Exercise inputs Start Marker

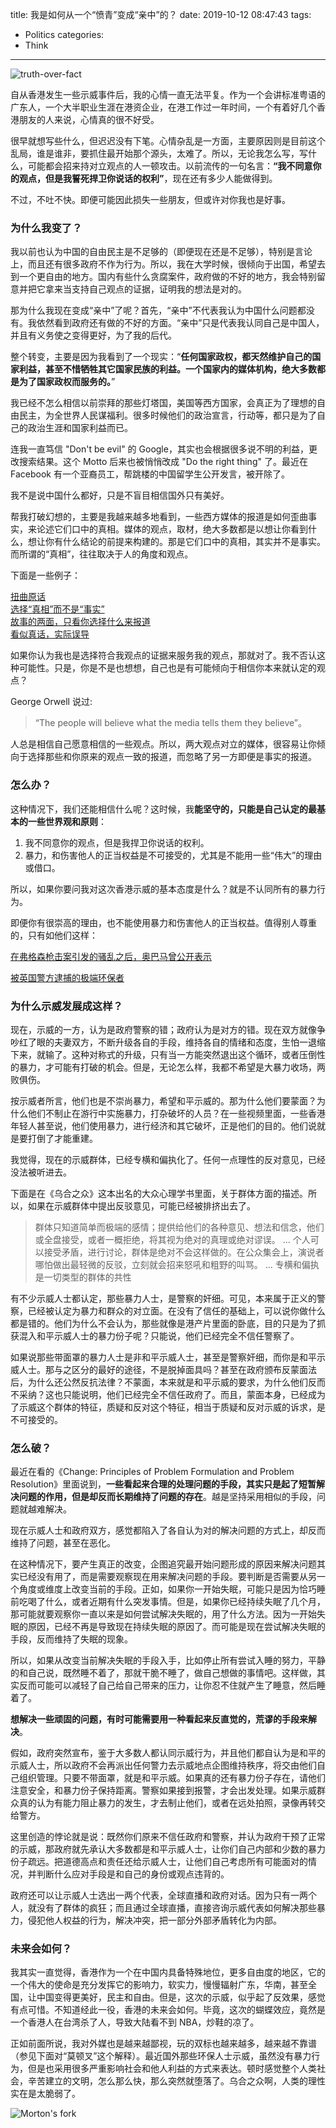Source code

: title: 我是如何从一个“愤青”变成“亲中”的？
date: 2019-10-12 08:47:43
tags:
  - Politics
categories:
  - Think
---

![truth-over-fact](https://github.com/kenspirit/blog-cdn-data/blob/master/truth-over-fact.JPG?raw=true)  

自从香港发生一些示威事件后，我的心情一直无法平复。作为一个会讲标准粤语的广东人，一个大半职业生涯在港资企业，在港工作过一年时间，一个有着好几个香港朋友的人来说，心情真的很不好受。

很早就想写些什么，但迟迟没有下笔。心情杂乱是一方面，主要原因则是目前这个乱局，谁是谁非，要抓住最开始那个源头，太难了。所以，无论我怎么写，写什么，可能都会招来持对立观点的人一顿攻击。以前流传的一句名言：**“我不同意你的观点，但是我誓死捍卫你说话的权利”**，现在还有多少人能做得到。

不过，不吐不快。即便可能因此损失一些朋友，但或许对你我也是好事。


### 为什么我变了？

我以前也认为中国的自由民主是不足够的（即便现在还是不足够），特别是言论上，而且还有很多政府不作为行为。所以，我在大学时候，很倾向于出国，希望去到一个更自由的地方。国内有些什么贪腐案件，政府做的不好的地方，我会特别留意并把它拿来当支持自己观点的证据，证明我的想法是对的。

那为什么我现在变成“亲中”了呢？首先，“亲中”不代表我认为中国什么问题都没有。我依然看到政府还有做的不好的方面。“亲中”只是代表我认同自己是中国人，并且有义务使之变得更好，为了我的后代。

整个转变，主要是因为我看到了一个现实：“**任何国家政权，都天然维护自己的国家利益，甚至不惜牺牲其它国家民族的利益。一个国家内的媒体机构，绝大多数都是为了国家政权而服务的。**”

我已经不怎么相信以前崇拜的那些灯塔国，美国等西方国家，会真正为了理想的自由民主，为全世界人民谋福利。很多时候他们的政治宣言，行动等，都只是为了自己的政治生涯和国家利益而已。

连我一直笃信 "Don't be evil" 的 Google，其实也会根据很多说不明的利益，更改搜索结果。这个 Motto 后来也被悄悄改成 "Do the right thing" 了。最近在 Facebook 有一个亚裔员工，帮跳楼的中国留学生公开发言，被开除了。

我不是说中国什么都好，只是不盲目相信国外只有美好。

帮我打破幻想的，主要是我越来越多地看到，一些西方媒体的报道是如何歪曲事实，来论述它们口中的真相。媒体的观点，取材，绝大多数都是以想让你看到什么，想让你有什么结论的前提来构建的。那是它们口中的真相，其实并不是事实。而所谓的“真相”，往往取决于人的角度和观点。

下面是一些例子：

[扭曲原话](https://weibo.com/1401527553/I3PBNlNkn)  
[选择“真相”而不是“事实”](https://weibo.com/1401527553/I1n3Of3IU)  
[故事的两面，只看你选择什么来报道](https://weibo.com/1401527553/HETZoFBJs)  
[看似真话，实际误导](https://weibo.com/1401527553/I98cf3ARZ)  

如果你认为我也是选择符合我观点的证据来服务我的观点，那就对了。我不否认这种可能性。只是，你是不是也想想，自己也是有可能倾向于相信你本来就认定的观点？

George Orwell 说过:  

>“The people will believe what the media tells them they believe”。

人总是相信自己愿意相信的一些观点。所以，两大观点对立的媒体，很容易让你倾向于选择那些和你原来的观点一致的报道，而忽略了另一方即便是事实的报道。


### 怎么办？

这种情况下，我们还能相信什么呢？这时候，我**能坚守的，只能是自己认定的最基本的一些世界观和原则**：

1. 我不同意你的观点，但是我捍卫你说话的权利。  
2. 暴力，和伤害他人的正当权益是不可接受的，尤其是不能用一些“伟大”的理由或借口。

所以，如果你要问我对这次香港示威的基本态度是什么？就是不认同所有的暴力行为。

即便你有很崇高的理由，也不能使用暴力和伤害他人的正当权益。值得别人尊重的，只有如他们这样：

[在弗格森枪击案引发的骚乱之后，奥巴马曾公开表示](https://weibo.com/1401527553/Ia4dJg7xV)

[被英国警方逮捕的极端环保者](https://weibo.com/1750070171/IavWJ5x8m)


### 为什么示威发展成这样？

现在，示威的一方，认为是政府警察的错；政府认为是对方的错。现在双方就像争吵红了眼的夫妻双方，不断升级各自的手段，维持各自的情绪和态度，生怕一退缩下来，就输了。这种对称式的升级，只有当一方能突然退出这个循环，或者压倒性的暴力，才可能有打破的机会。但是，无论怎么样，我都不希望是大暴力收场，两败俱伤。

按示威者所言，他们也是不崇尚暴力，希望和平示威的。那为什么他们要蒙面？为什么他们不制止在游行中实施暴力，打杂破坏的人员？在一些视频里面，一些香港年轻人甚至说，他们使用暴力，进行经济和其它破坏，正是他们的目的。他们说就是要打倒了才能重建。

我觉得，现在的示威群体，已经专横和偏执化了。任何一点理性的反对意见，已经没法被听进去。

下面是在《乌合之众》这本出名的大众心理学书里面，关于群体方面的描述。所以，如果在示威群体中提出反驳意见，可能已经被排挤出去了。

>群体只知道简单而极端的感情；提供给他们的各种意见、想法和信念，他们或全盘接受，或者一概拒绝，将其视为绝对的真理或绝对谬误。
>...
>个人可以接受矛盾，进行讨论，群体是绝对不会这样做的。在公众集会上，演说者哪怕做出最轻微的反驳，立刻就会招来怒吼和粗野的叫骂。
>...
>专横和偏执是一切类型的群体的共性


有不少示威人士都认定，那些暴力人士，是警察的奸细。可见，本来属于正义的警察，已经被认定为暴力和群众的对立面。在没有了信任的基础上，可以说你做什么都是错的。他们为什么不会认为，那些就像是港产片里面的卧底，目的只是为了抓获混入和平示威人士的暴力份子呢？只能说，他们已经完全不信任警察了。  

如果说那些带面罩的暴力人士是非和平示威人士，甚至是警察奸细，而你是和平示威人士。那与之区分的最好的途径，不是脱掉面具吗？甚至在政府颁布反蒙面法后，为什么还公然反抗法律？不蒙面，本来就是和平示威的要求，为什么他们反而不采纳？这也只能说明，他们已经完全不信任政府了。而且，蒙面本身，已经成为了示威这个群体的特征，质疑和反对这个特征，相当于质疑和反对示威的诉求，是不可接受的。


### 怎么破？

最近在看的《Change: Principles of Problem Formulation and Problem Resolution》里面说到，**一些看起来合理的处理问题的手段，其实只是起了短暂解决问题的作用，但是却反而长期维持了问题的存在**。越是坚持采用相似的手段，问题就越难解决。

现在示威人士和政府双方，感觉都陷入了各自认为对的解决问题的方式上，却反而维持了问题，甚至在恶化。

在这种情况下，要产生真正的改变，企图追究最开始问题形成的原因来解决问题其实已经没有用了，而是需要观察现在用来解决问题的手段。要判断是否需要从另一个角度或维度上改变当前的手段。正如，如果你一开始失眠，可能只是因为恰巧睡前吃喝了什么，或者近期有什么突发事情。但是，如果你已经持续失眠了几个月，那可能就要观察你一直以来是如何尝试解决失眠的，用了什么方法。因为一开始失眠的原因，已经不再是导致现在持续失眠的原因了。而可能是现在尝试解决失眠的手段，反而维持了失眠的现象。

所以，如果从改变当前解决失眠的手段入手，比如停止所有尝试入睡的努力，平静的和自己说，既然睡不着了，那就干脆不睡了，做自己想做的事情吧。这样做，其实反而可能可以减轻了自己给自己带来的压力，让你忍不住就产生了睡意，然后睡着了。

**想解决一些顽固的问题，有时可能需要用一种看起来反直觉的，荒谬的手段来解决**。

假如，政府突然宣布，鉴于大多数人都认同示威行为，并且他们都自认为是和平的示威人士，所以政府不会再派出任何警力去示威地点企图维持秩序，将交由他们自己组织管理。只要不带面罩，就是和平示威。如果真的还有暴力份子存在，请他们注意安全，和暴力份子保持距离。警察如果接到报警，才会出发处理。如果示威群众真的认为有能力阻止暴力的发生，才去制止他们，或者在远处拍照，录像再转交给警方。

这里创造的悖论就是说：既然你们原来不信任政府和警察，并认为政府干预了正常的示威，那政府就先承认大多数都是和平示威人士，让你们自己内部和少数的暴力份子疏远。把道德高点和责任还给示威人士，让他们自己考虑所有可能面对的情况，并判断什么应对手段是和自己的身份或观点违背的。

政府还可以让示威人士选出一两个代表，全球直播和政府对话。因为只有一两个人，就没有了群体的疯狂；而且通过全球直播，直接咨询示威代表如何解决那些暴力，侵犯他人权益的行为，解决冲突，把一部分外部矛盾转化为内部。


### 未来会如何？

我其实一直觉得，香港作为一个在中国内具备特殊地位，更多自由度的地区，它的一个伟大的使命是充分发挥它的影响力，软实力，慢慢辐射广东，华南，甚至全国，让中国变得更美好，民主和自由。但是，这次的示威，似乎起了反效果，感觉有点可惜。不知道经此一役，香港的未来会如何。毕竟，这次的蝴蝶效应，竟然是一个香港人在台湾杀了人，导致大陆看不到 NBA，炒鞋的凉了。

正如前面所说，我对外媒也是越来越鄙视，玩的双标也越来越多，越来越不靠谱（参见下面对“莫顿叉”这个解释）。最近国外那些环保人士示威，虽然没有暴力行为，但是也采用很多严重影响社会和他人利益的方式来表达。顿时感觉整个人类社会，辛苦建立的文明，怎么那么快，那么突然就堕落了。乌合之众啊，人类的理性实在是太脆弱了。

![Morton's fork](https://github.com/kenspirit/blog-cdn-data/blob/master/Morton's%20fork.jpg?raw=true)  
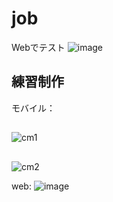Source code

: # job
Webでテスト
![image](https://github.com/282207134/job/assets/83965106/cd56c47f-bb72-4a3e-8a71-ed98d896154d)

## 練習制作　
モバイル：
##
![cm1](https://github.com/282207134/job/assets/83965106/e1ceffa3-8827-4345-9bb1-2fc8fa867878)
##
![cm2](https://github.com/282207134/job/assets/83965106/778a242d-cf23-4110-810f-b7850f223865)


web:
![image](https://github.com/282207134/job/assets/83965106/e4507ef1-a1dd-4113-a0d3-17c9ec40e7d1)

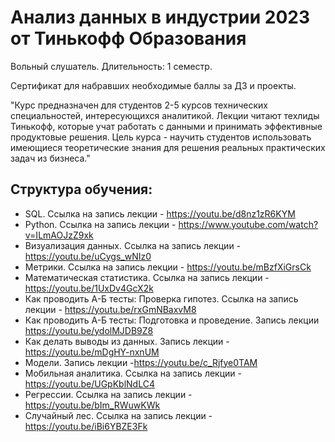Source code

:# Анализ данных в индустрии 2023 от Тинькофф Образования
Вольный слушатель.
Длительность: 1 семестр.

Сертификат для набравших необходимые баллы за ДЗ и проекты.

"Курс предназначен для студентов 2-5 курсов технических специальностей, интересующихся аналитикой. Лекции читают техлиды Тинькофф, которые учат работать с данными и принимать эффективные продуктовые решения. Цель курса - научить студентов использовать имеющиеся теоретические знания для решения реальных практических задач из бизнеса."

## Структура обучения:
- SQL.
Ссылка на запись лекции - https://youtu.be/d8nz1zR6KYM
- Python.
Ссылка на запись лекции - https://www.youtube.com/watch?v=ILmAOJzZ9xk
- Визуализация данных.
Ссылка на запись лекции - https://youtu.be/uCygs_wNIz0
- Метрики.
Ссылка на запись лекции - https://youtu.be/mBzfXiGrsCk
- Математическая статистика.
Ссылка на запись лекции - https://youtu.be/1UxDv4GcX2k
- Как проводить А-Б тесты: Проверка гипотез.
Ссылка на запись лекции - https://youtu.be/rxGmNBaxvM8
- Как проводить А-Б тесты: Подготовка и проведение.
Запись лекции https://youtu.be/ydolMJDB9Z8
- Как делать выводы из данных.
Запись лекции - https://youtu.be/mDgHY-nxnUM
- Модели.
Запись лекции -https://youtu.be/c_Rjfye0TAM
- Мобильная аналитика.
Ссылка на запись лекции - https://youtu.be/UGpKblNdLC4
- Регрессии.
Ссылка на запись лекции - https://youtu.be/bIm_RWuwKWk
- Случайный лес.
Ссылка на запись лекции - https://youtu.be/iBi6YBZE3Fk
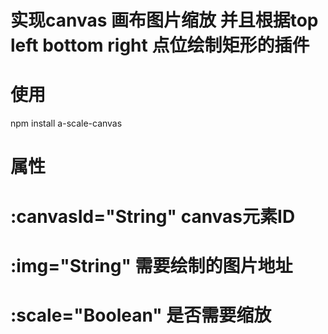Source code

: # 实现canvas 画布图片缩放  并且根据top left bottom right 点位绘制矩形的插件

# 使用
npm install a-scale-canvas

# 属性

# :canvasId="String"    canvas元素ID
# :img="String"         需要绘制的图片地址
# :scale="Boolean"      是否需要缩放
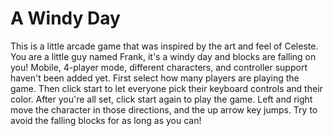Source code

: # A Windy Day
This is a little arcade game that was inspired by the art and feel of Celeste. You are a little guy named Frank, it's a windy day and blocks are falling on you!
Mobile, 4-player mode, different characters, and controller support haven't been added yet.
First select how many players are playing the game. Then click start to let everyone pick their keyboard controls and their color. After you're all set, click start again to play the game. Left and right move the character in those directions, and the up arrow key jumps. Try to avoid the falling blocks for as long as you can!
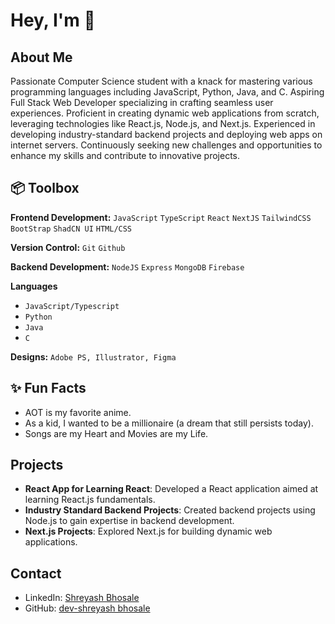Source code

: # Hey, I'm <Shreyash/> 👋 

## About Me
Passionate Computer Science student with a knack for mastering various programming languages including JavaScript, Python, Java, and C. Aspiring Full Stack Web Developer specializing in crafting seamless user experiences. Proficient in creating dynamic web applications from scratch, leveraging technologies like React.js, Node.js, and Next.js. Experienced in developing industry-standard backend projects and deploying web apps on internet servers. Continuously seeking new challenges and opportunities to enhance my skills and contribute to innovative projects.

## 📦 Toolbox

**Frontend Development:** `JavaScript` `TypeScript` `React` `NextJS` `TailwindCSS` `BootStrap` `ShadCN UI` `HTML/CSS`
 
**Version Control:** `Git` `Github`

**Backend Development:** `NodeJS` `Express` `MongoDB` `Firebase` 

**Languages**
- `JavaScript/Typescript`
- `Python`
- `Java`
- `C`
  
**Designs:** `Adobe PS, Illustrator, Figma`
 
## ✨ Fun Facts 

- AOT is my favorite anime.
- As a kid, I wanted to be a millionaire (a dream that still persists today).
- Songs are my Heart and Movies are my Life.

## Projects
- **React App for Learning React**: Developed a React application aimed at learning React.js fundamentals.
- **Industry Standard Backend Projects**: Created backend projects using Node.js to gain expertise in backend development.
- **Next.js Projects**: Explored Next.js for building dynamic web applications.

## Contact
- LinkedIn: [Shreyash Bhosale](https://www.linkedin.com/in/bhosaleshreyash2)
- GitHub: [dev-shreyash bhosale](https://github.com/dev-shreyash)
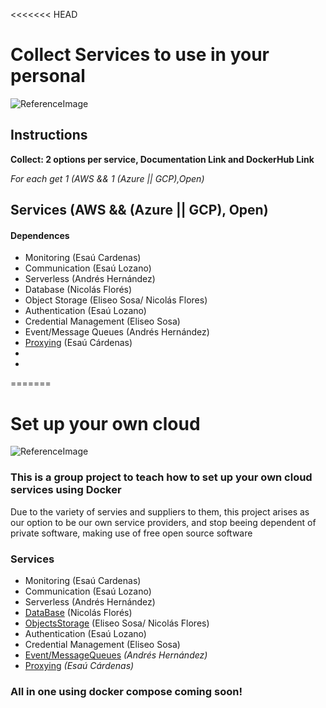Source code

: <<<<<<< HEAD
# Collect Services to use in your personal 
![ReferenceImage](/images/☁ Cloud ☁.png)

## Instructions
**Collect: 2 options per service, Documentation Link and DockerHub Link**

*For each get 1 (AWS && 1 (Azure || GCP),Open)*

## **Services (AWS && (Azure || GCP), Open)**

#### Dependences 
- Monitoring (Esaú Cardenas)
- Communication (Esaú Lozano)
- Serverless (Andrés Hernández)
- Database (Nicolás Florés)
- Object Storage (Eliseo Sosa/ Nicolás Flores)
- Authentication (Esaú Lozano)
- Credential Management (Eliseo Sosa)
- Event/Message Queues (Andrés Hernández)
- [Proxying](Dependences/Proxying/) (Esaú Cárdenas)
-
- 
=======
# Set up your own cloud 
![ReferenceImage](/images/☁ Cloud ☁.png)

### This is a group project to teach how to set up your own cloud services using Docker

Due to the variety of servies and suppliers to them, this project arises as our option to be our own service providers, and stop beeing dependent of private software, making use of free open source software 

### **Services**
 
- Monitoring (Esaú Cardenas)
- Communication (Esaú Lozano)
- Serverless (Andrés Hernández)
- [DataBase](Dependences/Databases%20&%20Storage/) (Nicolás Florés)
- [ObjectsStorage](Dependences/Databases%20&%20Storage/) (Eliseo Sosa/ Nicolás Flores)
- Authentication (Esaú Lozano)
- Credential Management (Eliseo Sosa)
- [Event/MessageQueues](Dependences/MessageQueue/) *(Andrés Hernández)*
- [Proxying](Dependences/Proxying/) *(Esaú Cárdenas)*

### All in one using docker compose coming soon!

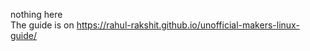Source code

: nothing here <br> The guide is on 
<https://rahul-rakshit.github.io/unofficial-makers-linux-guide/>
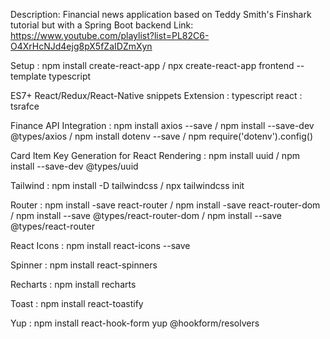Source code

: Description: Financial news application based on Teddy Smith's Finshark tutorial but with a Spring Boot backend
Link: https://www.youtube.com/playlist?list=PL82C6-O4XrHcNJd4ejg8pX5fZaIDZmXyn

Setup : npm install create-react-app / npx create-react-app frontend --template typescript

ES7+ React/Redux/React-Native snippets Extension : typescript react : tsrafce

Finance API Integration : npm install axios --save / npm install --save-dev @types/axios / npm install dotenv --save / npm require('dotenv').config()

Card Item Key Generation for React Rendering : npm install uuid / npm install --save-dev @types/uuid

Tailwind : npm install -D tailwindcss / npx tailwindcss init      

Router : npm install -save react-router / npm install -save react-router-dom / npm install --save @types/react-router-dom / npm install --save @types/react-router

React Icons : npm install react-icons --save    

Spinner : npm install react-spinners           

Recharts : npm install recharts

Toast : npm install react-toastify

Yup : npm install react-hook-form yup @hookform/resolvers


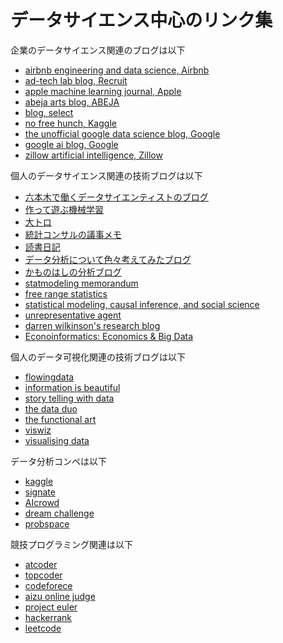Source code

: # データサイエンス中心のリンク集

企業のデータサイエンス関連のブログは以下
- [airbnb engineering and data science, Airbnb](https://medium.com/airbnb-engineering)
- [ad-tech lab blog, Recruit](https://www.rco.recruit.co.jp/career/engineer/blog/)
- [apple machine learning journal, Apple](https://machinelearning.apple.com/)
- [abeja arts blog, ABEJA](https://tech-blog.abeja.asia/)
- [blog, select](https://select-statistics.co.uk/category/blog/)
- [no free hunch, Kaggle](http://blog.kaggle.com/)
- [the unofficial google data science blog, Google](http://www.unofficialgoogledatascience.com/)
- [google ai blog, Google](https://ai.googleblog.com/)
- [zillow artificial intelligence, Zillow](https://www.zillow.com/data-science/)



個人のデータサイエンス関連の技術ブログは以下
- [六本木で働くデータサイエンティストのブログ](https://tjo.hatenablog.com/)
- [作って遊ぶ機械学習](http://machine-learning.hatenablog.com/)
- [大トロ](http://blog.otoro.net/)
- [統計コンサルの議事メモ](http://ushi-goroshi.hatenablog.com/)
- [読書日記](http://elsur.jpn.org/mt/)
- [データ分析について色々考えてみたブログ](https://custle.hatenablog.com/)
- [かものはしの分析ブログ](http://kamonohashiperry.com/)
- [statmodeling memorandum](http://statmodeling.hatenablog.com/archive)
- [free range statistics](http://freerangestats.info/)
- [statistical modeling, causal inference, and social science](http://andrewgelman.com/)
- [unrepresentative agent](http://unrepresentativeagent.blogspot.com/)
- [darren wilkinson's research blog](https://darrenjw.wordpress.com/)
- [Econoinformatics: Economics & Big Data](http://econinformatics.com/blog/)



個人のデータ可視化関連の技術ブログは以下
- [flowingdata](http://flowingdata.com/)
- [information is beautiful](https://informationisbeautiful.net/)
- [story telling with data](http://www.storytellingwithdata.com/)
- [the data duo](https://thedataduo.com/)
- [the functional art](http://www.thefunctionalart.com/)
- [viswiz](http://www.vizwiz.com/)
- [visualising data](http://www.visualisingdata.com/)



データ分析コンペは以下
- [kaggle](https://www.kaggle.com/)
- [signate](https://signate.jp/)
- [AIcrowd](https://www.aicrowd.com/)
- [dream challenge](http://dreamchallenges.org/)
- [probspace](https://comp.probspace.com/)



競技プログラミング関連は以下
- [atcoder](http://atcoder.jp/)
- [topcoder](https://www.topcoder.com/)
- [codeforece](http://codeforces.com/)
- [aizu online judge](http://judge.u-aizu.ac.jp/)
- [project euler](https://projecteuler.net/)
- [hackerrank](https://www.hackerrank.com/)
- [leetcode](https://leetcode.com/)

Exercise inputs End Marker

[Aim of the exercise] For every line of the data above that contains "weibo", copy that line.

[Written reply]
[扭曲原话](https://weibo.com/1401527553/I3PBNlNkn)  
[选择“真相”而不是“事实”](https://weibo.com/1401527553/I1n3Of3IU)  
[故事的两面，只看你选择什么来报道](https://weibo.com/1401527553/HETZoFBJs)  
[看似真话，实际误导](https://weibo.com/1401527553/I98cf3ARZ)  
[在弗格森枪击案引发的骚乱之后，奥巴马曾公开表示](https://weibo.com/1401527553/Ia4dJg7xV)
[被英国警方逮捕的极端环保者](https://weibo.com/1750070171/IavWJ5x8m)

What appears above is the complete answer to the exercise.